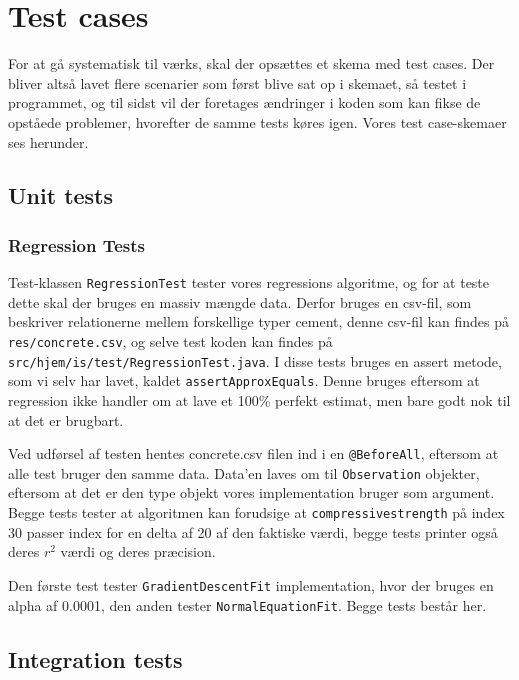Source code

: \section{Test cases}
For at gå systematisk til værks, skal der opsættes et skema med test cases\cite{Heumann}. Der bliver altså lavet flere scenarier som først blive sat op i skemaet, så testet i programmet, og til sidst vil der foretages ændringer i koden som kan fikse de opståede problemer, hvorefter de samme tests køres igen. Vores test case-skemaer ses herunder.

\subsection{Unit tests}
\subsubsection{Regression Tests}
Test-klassen \texttt{RegressionTest} tester vores regressions algoritme, og for at teste dette skal der bruges en massiv mængde data. Derfor bruges en csv-fil, som beskriver relationerne mellem forskellige typer cement, denne csv-fil kan findes på \texttt{res/concrete.csv}, og selve test koden kan findes på \texttt{src/hjem/is/test/RegressionTest.java}. I disse tests bruges en assert metode, som vi selv har lavet, kaldet \texttt{assertApproxEquals}. Denne bruges eftersom at regression ikke handler om at lave et 100\% perfekt estimat, men bare godt nok til at det er brugbart.

Ved udførsel af testen hentes concrete.csv filen ind i en \texttt{@BeforeAll}, eftersom at alle test bruger den samme data. Data'en laves om til \texttt{Observation} objekter, eftersom at det er den type objekt vores implementation bruger som argument. Begge tests tester at algoritmen kan forudsige at \texttt{compressivestrength} på index 30 passer index for en delta af 20 af den faktiske værdi, begge tests printer også deres $r^{2}$ værdi og deres præcision.

Den første test tester \texttt{GradientDescentFit}\cite{GradientDescent} implementation, hvor der bruges en alpha af 0.0001, den anden tester \texttt{NormalEquationFit}\cite{NormalEquation}. Begge tests består her. 

\subsection{Integration tests}

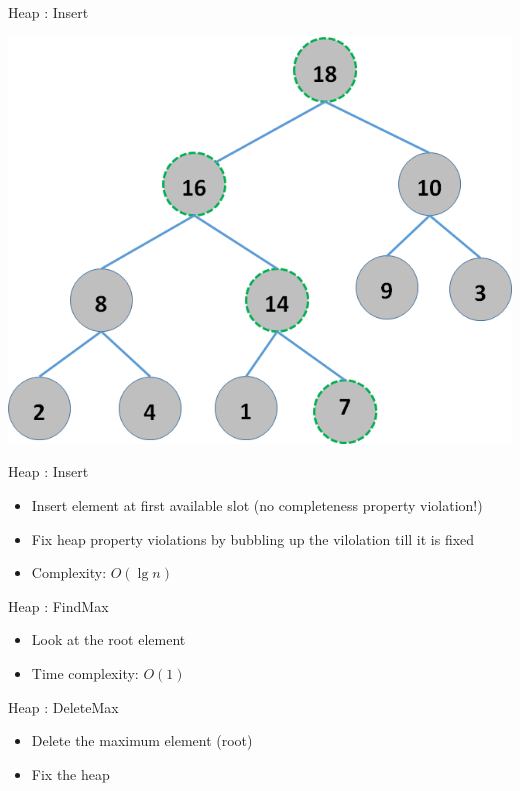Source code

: \documentclass{beamer}
\begin{document}
\begin{frame}{Heap : Insert}
    \begin{center}
        \includegraphics[scale=0.5]{heapInsert5.png}
    \end{center}
\end{frame}

\begin{frame}{Heap : Insert}
    \begin{itemize}
        \item Insert element at first available slot (no completeness property violation!)
        \item Fix heap property violations by bubbling up the vilolation till it is fixed
        \item Complexity: \pause $O(\lg n)$
    \end{itemize}
\end{frame}

\begin{frame}{Heap : FindMax}
    \begin{itemize}
        \item Look at the root element
        \item Time complexity: $O(1)$
    \end{itemize}
\end{frame}

\begin{frame}{Heap : DeleteMax}
    \begin{itemize}
        \item Delete the maximum element (root)
        \item Fix the heap
    \end{itemize}
\end{frame}
\end{document}

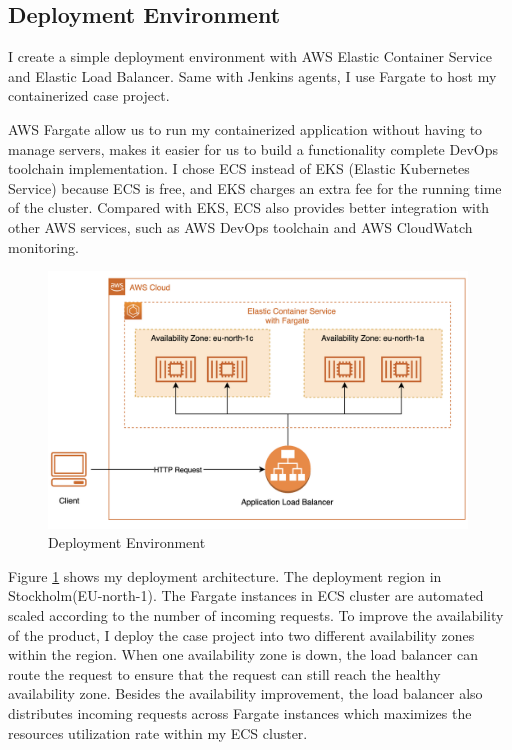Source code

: \subsection{Deployment Environment}
I create a simple deployment environment with AWS Elastic Container Service and Elastic Load Balancer. Same with Jenkins agents, I use Fargate to host my containerized case project. 
\par
AWS Fargate allow us to run my containerized application without having to manage servers, makes it easier for us to build a functionality complete DevOps toolchain implementation. I chose ECS instead of EKS (Elastic Kubernetes Service) because ECS is free, and EKS charges an extra fee for the running time of the cluster. Compared with EKS, ECS also provides better integration with other AWS services, such as AWS DevOps toolchain and AWS CloudWatch monitoring.
\begin{figure}[h]
     \centering
     \includegraphics[width=0.99\textwidth]{pics/deploy.png}
     \caption{Deployment Environment}
     \label{fig:deploy}
\end{figure}
\par
Figure \ref{fig:deploy} shows my deployment architecture. The deployment region in Stockholm(EU-north-1). The Fargate instances in ECS cluster are automated scaled according to the number of incoming requests.
To improve the availability of the product, I deploy the case project into two different availability zones within the region.
When one availability zone is down, the load balancer can route the request to ensure that the request can still reach the healthy availability zone. Besides the availability improvement, the load balancer also distributes incoming requests across Fargate instances which maximizes the resources utilization rate within my ECS cluster.
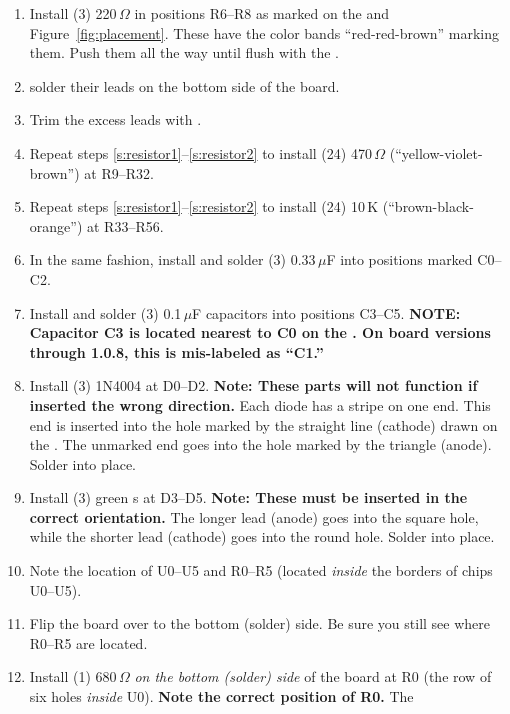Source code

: \documentclass[letterpaper,twoside,onecolumn,openright,final]{memoir}
\begin{document}
\begin{enumerate}

\item\label{s:resistor1}
	Install (3) 220\,$\Omega$  in positions R6--R8 as marked on the 
	and Figure~\ref{fig:placement}.  These have the color bands ``red-red-brown'' 
	marking them.  Push them all the way until flush with the .
\item	solder their leads on the bottom side of the board.  
\item\label{s:resistor2}
	Trim the excess leads with .
\item	Repeat steps \ref{s:resistor1}--\ref{s:resistor2} to 
	install (24) 470\,$\Omega$  (``yellow-violet-brown'') at R9--R32.
\item	Repeat steps \ref{s:resistor1}--\ref{s:resistor2}
	to install (24) 10\,K  (``brown-black-orange'') at R33--R56.
\item	In the same fashion, install and solder (3) 0.33\,$\mu$F  into positions marked C0--C2.
\item	Install and solder (3) 0.1\,$\mu$F capacitors into positions C3--C5.
	{\bfseries NOTE: Capacitor C3 is located nearest to C0 on the . On
	board versions through 1.0.8, this is mis-labeled as ``C1.''}
\item	Install (3) 1N4004  at D0--D2.  {\bfseries Note: These parts will not function
	if inserted the wrong direction.} Each diode has
	a stripe on one end. This end is inserted into the hole marked by the straight line (cathode)
	drawn on the .  The unmarked end goes into the hole marked by the triangle
	(anode).  Solder into place. 
\item	Install (3) green s at D3--D5.  {\bfseries Note: These must be inserted in the 
	correct orientation.} The longer lead (anode) goes into the square hole, while the shorter
	lead (cathode) goes into the round hole.  Solder into place.
\item	Note the location of U0--U5 and R0--R5 (located \emph{inside} the borders of chips U0--U5).
\item	Flip the board over to the bottom (solder) side.  Be sure you still see where R0--R5 are
	located.
\item\label{s:R0s}
	Install (1) 680\,$\Omega$  \emph{on the bottom (solder) side} of the board at
	R0 (the row of six holes \emph{inside} U0).  {\bfseries Note the correct position of R0.} The

\end{enumerate}
\end{document}
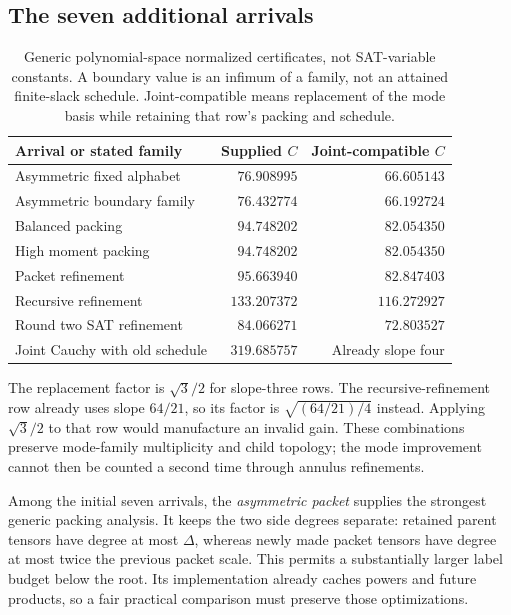 \documentclass[11pt,letterpaper]{article}
\theoremstyle{remark}\newtheorem{remark}[theorem]{Remark}
\begin{document}
\subsection{The seven additional arrivals}
\begin{table}[htbp]\centering\small
\begin{tabular}{@{}p{}rr@{}}
\toprule
Arrival or stated family & Supplied $C$ & Joint-compatible $C$\\\midrule
Asymmetric fixed alphabet & $76.908995$ & $66.605143$\\
Asymmetric boundary family & $76.432774$ & $66.192724$\\
Balanced packing & $94.748202$ & $82.054350$\\
High moment packing & $94.748202$ & $82.054350$\\
Packet refinement & $95.663940$ & $82.847403$\\
Recursive refinement & $133.207372$ & $116.272927$\\
Round two SAT refinement & $84.066271$ & $72.803527$\\
Joint Cauchy with old schedule & $319.685757$ & Already slope four\\\bottomrule
\end{tabular}
\caption{Generic polynomial-space normalized certificates, not SAT-variable constants. A boundary value is an infimum of a family, not an attained finite-slack schedule. Joint-compatible means replacement of the mode basis while retaining that row's packing and schedule.}\label{tab:incoming}
\end{table}
The replacement factor is $\sqrt3/2$ for slope-three rows. The recursive-refinement row already uses slope $64/21$, so its factor is $\sqrt{(64/21)/4}$ instead. Applying $\sqrt3/2$ to that row would manufacture an invalid gain. These combinations preserve mode-family multiplicity and child topology; the mode improvement cannot then be counted a second time through annulus refinements.

Among the initial seven arrivals, the \emph{asymmetric packet} supplies the strongest generic packing analysis. It keeps the two side degrees separate: retained parent tensors have degree at most $\Delta$, whereas newly made packet tensors have degree at most twice the previous packet scale. This permits a substantially larger label budget below the root. Its implementation already caches powers and future products, so a fair practical comparison must preserve those optimizations.
\end{document}
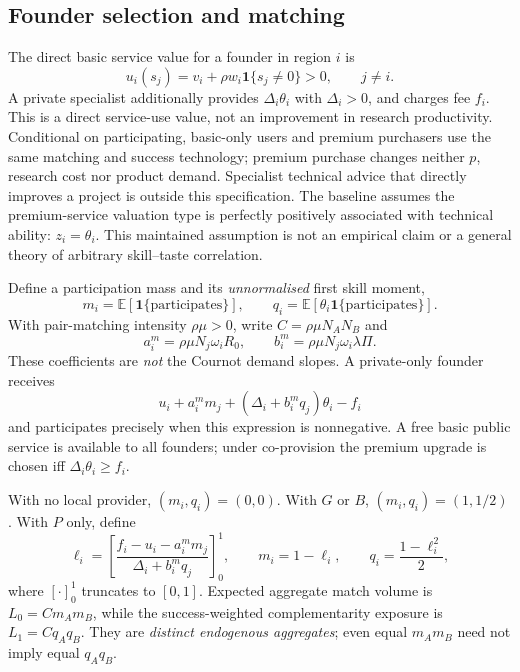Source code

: \documentclass[11pt]{article}
\begin{document}
\subsection{Founder selection and matching}
The direct basic service value for a founder in region $i$ is
\begin{equation}
 u_i(s_j)=v_i+\rho w_i\mathbf1\{s_j\neq0\}>0,\qquad j\ne i.
\end{equation}
A private specialist additionally provides $\Delta_i\theta_i$ with $\Delta_i>0$, and charges fee $f_i$.
This is a direct service-use value, not an improvement in research productivity.
Conditional on participating, basic-only users and premium purchasers use the same matching and success technology; premium purchase changes neither $p$, research cost nor product demand.
Specialist technical advice that directly improves a project is outside this specification. The baseline assumes the premium-service valuation type is perfectly positively associated with technical ability: $z_i=\theta_i$. This maintained assumption is not an empirical claim or a general theory of arbitrary skill--taste correlation.

Define a participation mass and its \emph{unnormalised} first skill moment,
\begin{equation}
 m_i=\mathbb E[\mathbf1\{\mathrm{participates}\}],\qquad
 q_i=\mathbb E[\theta_i\mathbf1\{\mathrm{participates}\}].
 \label{eq:m-q}
\end{equation}
With pair-matching intensity $\rho\mu>0$, write $C=\rho\mu N_AN_B$ and
\begin{equation}
 a_i^m=\rho\mu N_j\omega_i R_0,\qquad
 b_i^m=\rho\mu N_j\omega_i\lambda\Pi.
 \label{eq:matchingcoeff}
\end{equation}
These coefficients are \emph{not} the Cournot demand slopes. A private-only founder receives
\begin{equation}
 u_i+a_i^m m_j+(\Delta_i+b_i^m q_j)\theta_i-f_i
 \label{eq:founderpayoff}
\end{equation}
and participates precisely when this expression is nonnegative. A free basic public service is available to all founders; under co-provision the premium upgrade is chosen iff $\Delta_i\theta_i\geq f_i$.

With no local provider, $(m_i,q_i)=(0,0)$. With $G$ or $B$, $(m_i,q_i)=(1,1/2)$. With $P$ only, define
\begin{equation}
 \ell_i=\left[\frac{f_i-u_i-a_i^m m_j}
                       {\Delta_i+b_i^m q_j}\right]_0^1,\qquad
 m_i=1-\ell_i,\qquad q_i=\frac{1-\ell_i^2}{2},
 \label{eq:participation}
\end{equation}
where $[\cdot]_0^1$ truncates to $[0,1]$. Expected aggregate match volume is
$L_0=Cm_Am_B$, while the success-weighted complementarity exposure is $L_1=Cq_Aq_B$. They are \emph{distinct endogenous aggregates}; even equal $m_A m_B$ need not imply equal $q_Aq_B$.
\end{document}
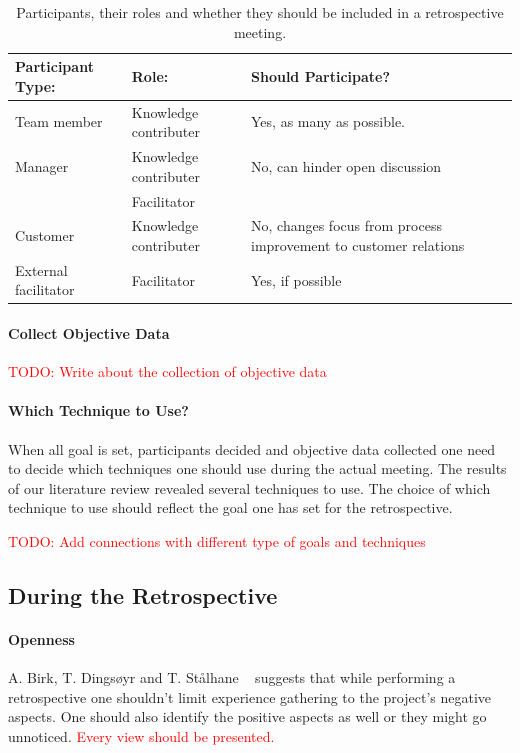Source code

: \documentclass[12pt]{article}
\newcommand\todo[1]{\textcolor{red}{#1}}
\begin{document}
\begin{table}[!h]
	\centering
	\captionsetup{justification=centering}
	\caption{Participants, their roles and whether they should be included in a retrospective meeting.}
	\label{table:participants}
	\begin{tabular}{| l | l | p{} |}
		\hline
		Participant Type: & Role: & Should Participate?\\ \hline
		Team member & Knowledge contributer & Yes, as many as possible. \\ \hline
		Manager & Knowledge contributer & No, can hinder open discussion \\
		& Facilitator & \\ \hline
		Customer & Knowledge contributer & No, changes focus from process improvement to customer relations \\ \hline
		External facilitator & Facilitator & Yes, if possible \\ 
		\hline
	\end{tabular}
\end{table}

\paragraph{Collect Objective Data}

\todo{TODO: Write about the collection of objective data}

\paragraph{Which Technique to Use?} \label{subsec:which-techniques}
When all goal is set, participants decided and objective data collected one need to decide which techniques one should use during the actual meeting. The results of our literature review revealed several techniques to use. The choice of which technique to use should reflect the goal one has set for the retrospective. 

\todo{TODO: Add connections with different type of goals and techniques}

\subsection{During the Retrospective}

\paragraph{Openness}
A. Birk, T. Dingsøyr and T. Stålhane ~\cite{Birk2002} suggests that while performing a retrospective one shouldn't limit experience gathering to the project's negative aspects. One should also identify the positive aspects as well or they might go unnoticed. 
\todo{Every view should be presented.}
\end{document}
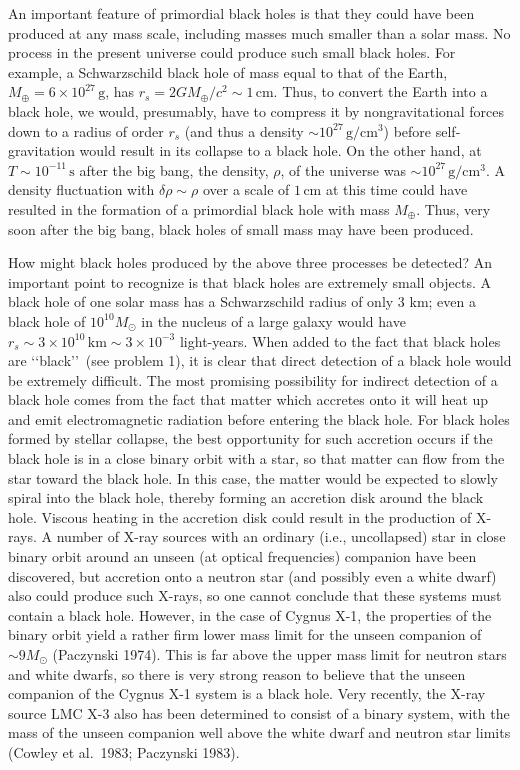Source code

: An important feature of primordial black holes is that they could have been produced
at any mass scale, including masses much smaller than a solar mass. No process in
the present universe could produce such small black holes. For example, a
Schwarzschild black hole of mass equal to that of the Earth,
\(M_\oplus=6\times10^{27}\,\mathrm{g}\), has \(r_s=2GM_\oplus/c^2\sim1\,\mathrm{cm}\).
Thus, to convert the Earth into a black hole, we would, presumably, have to compress
it by nongravitational forces down to a radius of order \(r_s\) (and thus a density
\(\sim10^{27}\,\mathrm{g/cm^3}\)) before self-gravitation would result in its collapse
to a black hole. On the other hand, at \(T\sim10^{-11}\,\mathrm{s}\) after the big bang,
the density, \(\rho\), of the universe was \(\sim10^{27}\,\mathrm{g/cm^3}\). A density
fluctuation with \(\delta\rho\sim\rho\) over a scale of \(1\,\mathrm{cm}\) at this time
could have resulted in the formation of a primordial black hole with mass
\(M_\oplus\). Thus, very soon after the big bang, black holes of small mass may have
been produced.

How might black holes produced by the above three processes be detected? An
important point to recognize is that black holes are extremely small objects. A black
hole of one solar mass has a Schwarzschild radius of only 3 km; even a black hole
of \(10^{10}M_\odot\) in the nucleus of a large galaxy would have
\(r_s\sim3\times10^{10}\,\mathrm{km}\sim3\times10^{-3}\) light-years. When added to
the fact that black holes are \lq\lq black\rq\rq\ (see problem 1), it is clear that direct
detection of a black hole would be extremely difficult. The most promising
possibility for indirect detection of a black hole comes from the fact that matter
which accretes onto it will heat up and emit electromagnetic radiation before entering
the black hole. For black holes formed by stellar collapse, the best opportunity for
such accretion occurs if the black hole is in a close binary orbit with a star, so that
matter can flow from the star toward the black hole. In this case, the matter would be
expected to slowly spiral into the black hole, thereby forming an accretion disk around
the black hole. Viscous heating in the accretion disk could result in the production of
X-rays. A number of X-ray sources with an ordinary (i.e., uncollapsed) star in close
binary orbit around an unseen (at optical frequencies) companion have been
discovered, but accretion onto a neutron star (and possibly even a white dwarf) also
could produce such X-rays, so one cannot conclude that these systems must contain a
black hole. However, in the case of Cygnus X-1, the properties of the binary orbit
yield a rather firm lower mass limit for the unseen companion of \(\sim9M_\odot\)
(Paczynski 1974). This is far above the upper mass limit for neutron stars and white
dwarfs, so there is very strong reason to believe that the unseen companion of the
Cygnus X-1 system is a black hole. Very recently, the X-ray source LMC X-3 also
has been determined to consist of a binary system, with the mass of the unseen
companion well above the white dwarf and neutron star limits (Cowley et al.\ 1983;
Paczynski 1983).


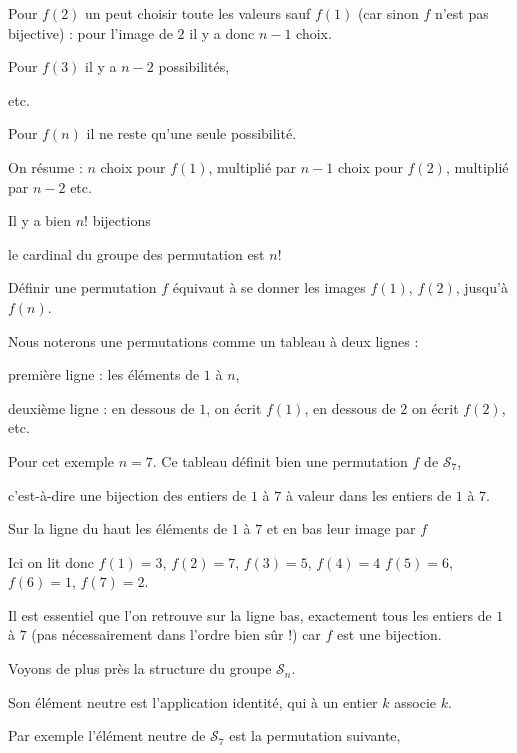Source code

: Pour $f(2)$ un peut choisir toute les valeurs sauf $f(1)$ (car sinon $f$ n'est pas bijective) : 
pour l'image de $2$ il y a donc $n-1$ choix.

Pour $f(3)$ il y a $n-2$ possibilités,

etc.

Pour $f(n)$ il ne reste qu'une seule possibilité.

On résume : $n$ choix pour $f(1)$,
 multiplié par $n-1$ choix pour $f(2)$, multiplié par $n-2$ etc.

Il y a bien $n!$ bijections 

le cardinal du groupe des permutation est $n!$


\diapo

Définir une permutation $f$ équivaut à se donner les images
$f(1)$, $f(2)$, jusqu'à $f(n)$.

Nous noterons une permutations comme un tableau à deux lignes :

première ligne : les éléments de $1$ à $n$,

deuxième ligne : en dessous de $1$, on écrit $f(1)$, en dessous de $2$ on écrit $f(2)$, etc.

\change

Pour cet exemple $n=7$. 
Ce tableau définit bien une permutation $f$ de $\mathcal{S}_7$,

c'est-à-dire une bijection des entiers de $1$ à $7$ à valeur
dans les entiers de $1$ à $7$.

\change

Sur la ligne du haut les éléments de $1$ à $7$ et en bas leur image par $f$

\change

Ici on lit donc $f(1)=3$, $f(2)=7$, $f(3)=5$, $f(4)=4$
$f(5)=6$, $f(6)=1$, $f(7)=2$.

Il est essentiel que l'on retrouve sur la ligne bas, exactement tous les entiers de
$1$ à $7$ (pas nécessairement dans l'ordre bien sûr !) car $f$ est une bijection.



\diapo

Voyons de plus près la structure du groupe $\mathcal{S}_n$.

Son élément neutre est l'application identité, qui à un entier 
$k$ associe $k$.

Par exemple l'élément neutre de $\mathcal{S}_7$ est la permutation suivante,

▶ _Problem to work on_
Repeat, exactly and in full, each line from the start of the data to the line that contains "det er brugbart.". Pictures do not go in.

▶ _Result_
Source code

: \section{Test cases}
For at gå systematisk til værks, skal der opsættes et skema med test cases\cite{Heumann}. Der bliver altså lavet flere scenarier som først blive sat op i skemaet, så testet i programmet, og til sidst vil der foretages ændringer i koden som kan fikse de opståede problemer, hvorefter de samme tests køres igen. Vores test case-skemaer ses herunder.

\subsection{Unit tests}
\subsubsection{Regression Tests}
Test-klassen \texttt{RegressionTest} tester vores regressions algoritme, og for at teste dette skal der bruges en massiv mængde data. Derfor bruges en csv-fil, som beskriver relationerne mellem forskellige typer cement, denne csv-fil kan findes på \texttt{res/concrete.csv}, og selve test koden kan findes på \texttt{src/hjem/is/test/RegressionTest.java}. I disse tests bruges en assert metode, som vi selv har lavet, kaldet \texttt{assertApproxEquals}. Denne bruges eftersom at regression ikke handler om at lave et 100\% perfekt estimat, men bare godt nok til at det er brugbart.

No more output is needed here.